RACHEL Penno’s gut instinct tells her there is something more to the disappearance of her only son.
“I just don’t know what that is at this moment,” she said.
“But my gut is telling me there is something else. Jayden just wouldn’t go bush like that.
“I’ve got to let the police piece this puzzle together.”
Ms Penno did everything to get from Newcastle to Charters Towers, in North Queensland, where Jayden Penno-Tompsett mysteriously vanished on New Year’s Eve on a boy’s trip to Cairns.
She hadn’t slept, battled car troubles after hitting a kangaroo, and, just 20 kilometres out of Charters Towers, ran out of fuel on the lonely Flinders Highway in the dark of the night.
When she finally got there, she met with detectives and went looking for herself, sifting through the dry country and navigating the maze of back roads that weaves through farmland, even getting lost herself.
It isn’t hard to do.
On Wednesday, she was there again with police as they ramped up the search to find Mr Penno-Tompsett, canvassing a massive area that spans 85 square kilometres of rugged terrain near the Burdekin River, north of Stockroute Drive, an area police were told the 22-year-old left the car.
Emergency services have vowed not to stop despite the “huge effort” they have on their hands.

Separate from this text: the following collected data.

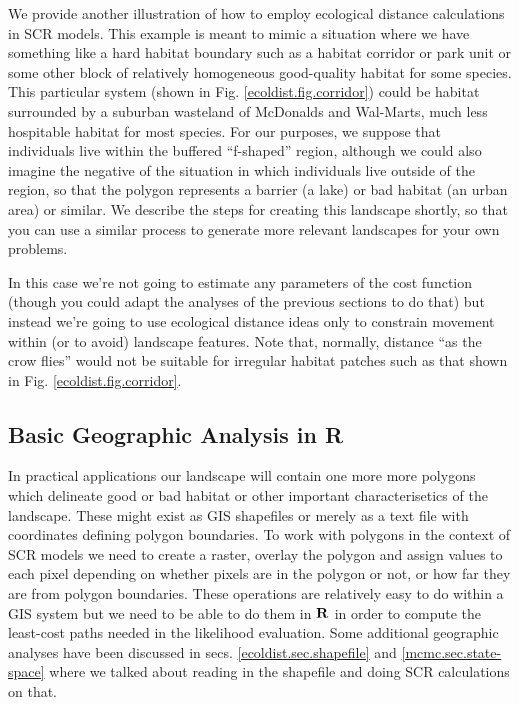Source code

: We provide another illustration of how to employ ecological distance
calculations in SCR models. This example is meant to mimic
a situation where we have something like a hard habitat boundary
such as a habitat corridor or park unit or some other block
of relatively homogeneous good-quality habitat for some species. This
particular system (shown in Fig. \ref{ecoldist.fig.corridor}) could
be habitat surrounded by a suburban wasteland of McDonalds and
Wal-Marts, much less hospitable habitat for most species.  For our
purposes, we suppose that individuals live within the buffered
``f-shaped''
region, although we could also imagine the negative of the
situation in which individuals live outside of the region, so that the
polygon represents a barrier (a lake) or bad habitat (an urban area)
or similar.  We describe the steps for creating this landscape
shortly, so that you can use a similar process to generate more
relevant landscapes for your own problems.

In this case we're not going to estimate any parameters of the cost
function (though you could adapt the analyses of the previous sections
to do that) but instead we're going to use ecological
distance ideas only to constrain movement within (or to avoid)
landscape features. Note that, normally, distance ``as the crow
flies'' would not be suitable for irregular habitat patches such as
that shown in Fig. \ref{ecoldist.fig.corridor}.


\subsection{Basic Geographic Analysis in R}

In practical applications our landscape will contain one more more
polygons which delineate good or bad habitat or other important
characterisetics of the landscape.  These might exist as GIS
shapefiles or merely as a text file with coordinates defining polygon
boundaries. To work with polygons in the context of SCR models we need
to create a raster, overlay the polygon and assign values to each pixel
depending on whether pixels are in the polygon or not, or how far they
are from polygon boundaries. These operations are relatively easy to
do within a GIS system but we need to be able to do them in ${\bf R}$
in order to compute the least-cost paths needed in the likelihood
evaluation. Some additional geographic analyses have been discussed in
secs. \ref{ecoldist.sec.shapefile} and \ref{mcmc.sec.state-space}
where we talked about reading in the shapefile and doing SCR calculations
on that.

Described by senior police as a “slow, arduous” process, the search area is full of dry creeks and large vegetation that has prevented the use of helicopters.
Recent rain, including a massive dumping on Monday of 86.1mm, the drought-stricken town’s wettest day in five years, has hampered search efforts.
From one extreme to the next, there has also been searing heat.
But Townsville District police Inspector Roger Whyte insisted the search effort was “evidence-based” and he vowed to leave “no stone unturned”.
Some authorities still believe Mr Penno-Tompsett could be found alive with various water sources in the area.
Detectives have also not ruled out the possibility the 22-year-old hitchhiked out of Charters Towers.
“We would not be searching here if we did not believe we could find Jayden,” Inspector Whyte said on Wednesday.
For a mother in uncharted territory, hope is everything.
“I still have hope he’s going to come back,” Ms Penno said.
“I just want him to come back … I just want him to come back.”
Police again appealed for anyone in Newcastle or the Hunter Region who may have information about Mr Penno-Tompsett’s disappearance to come forward.